=== Activity ===
Write out the entries exactly, leaving out every picture.

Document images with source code
====================

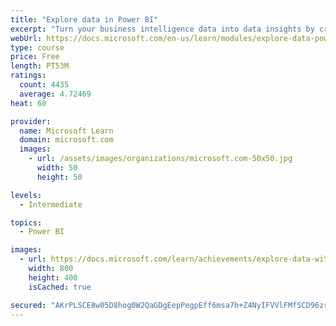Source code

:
 ```yaml
---
title: "Explore data in Power BI"
excerpt: "Turn your business intelligence data into data insights by creating and configuring Power BI dashboards."
webUrl: https://docs.microsoft.com/en-us/learn/modules/explore-data-power-bi/
type: course
price: Free
length: PT53M
ratings:
  count: 4435
  average: 4.72469
heat: 60

provider:
  name: Microsoft Learn
  domain: microsoft.com
  images:
    - url: /assets/images/organizations/microsoft.com-50x50.jpg
      width: 50
      height: 50

levels:
  - Intermediate

topics:
  - Power BI

images:
  - url: https://docs.microsoft.com/learn/achievements/explore-data-with-power-bi-desktop-social.png
    width: 800
    height: 400
    isCached: true

secured: "AKrPLSCE8w05D8hog0W2QaGDgEepPegpEff6msa7h+Z4NyIFVVlFMfSCD96zrwqwJxZA8HfYE3jQQMlNdsJMOLW2/pmG9iltKRF5yY3VT+A50S41qDD8Tkj89EBrrs+5SIeGXE/HKZU+4WTnKtNrM6kemDdQUVkh4UcckfS/H4EuZwvfVI6xTIw4ivdBtpiBY1qxcVUBfQmzDjhAd2Ndt4Hv+LZ15twYdoA9SDsJuC84eYrO4+GXU+qTadtcaiAwkSwNk5QIpNvVO8UzyphMPpXvYtp7l8w+EA++iBJp5Adc9huNV6lWup75mC1MO4/avcz/Kf/bZRddoVTg8NVWUiVN7JcQnXd6l3/AdzM4a83lwa0qjQRcH0N3BmSUaXN9u4TJ9ghedtqasLUXCjIb9sO3WUnyknfwNNEOSJr4G5U=;WKLTzzV6qKrYgtqh+pPdOA=="
---
```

====================

=== Result of the exercise ===
Source code

:
 ```yaml
---
title: "Explore data in Power BI"
excerpt: "Turn your business intelligence data into data insights by creating and configuring Power BI dashboards."
webUrl: https://docs.microsoft.com/en-us/learn/modules/explore-data-power-bi/
type: course
price: Free
length: PT53M
ratings:
  count: 4435
  average: 4.72469
heat: 60

provider:
  name: Microsoft Learn
  domain: microsoft.com
  images:
    - url: /assets/images/organizations/microsoft.com-50x50.jpg
      width: 50
      height: 50

levels:
  - Intermediate

topics:
  - Power BI

images:
  - url: https://docs.microsoft.com/learn/achievements/explore-data-with-power-bi-desktop-social.png
    width: 800
    height: 400
    isCached: true

secured: "AKrPLSCE8w05D8hog0W2QaGDgEepPegpEff6msa7h+Z4NyIFVVlFMfSCD96zrwqwJxZA8HfYE3jQQMlNdsJMOLW2/pmG9iltKRF5yY3VT+A50S41qDD8Tkj89EBrrs+5SIeGXE/HKZU+4WTnKtNrM6kemDdQUVkh4UcckfS/H4EuZwvfVI6xTIw4ivdBtpiBY1qxcVUBfQmzDjhAd2Ndt4Hv+LZ15twYdoA9SDsJuC84eYrO4+GXU+qTadtcaiAwkSwNk5QIpNvVO8UzyphMPpXvYtp7l8w+EA++iBJp5Adc9huNV6lWup75mC1MO4/avcz/Kf/bZRddoVTg8NVWUiVN7JcQnXd6l3/AdzM4a83lwa0qjQRcH0N3BmSUaXN9u4TJ9ghedtqasLUXCjIb9sO3WUnyknfwNNEOSJr4G5U=;WKLTzzV6qKrYgtqh+pPdOA=="
---
```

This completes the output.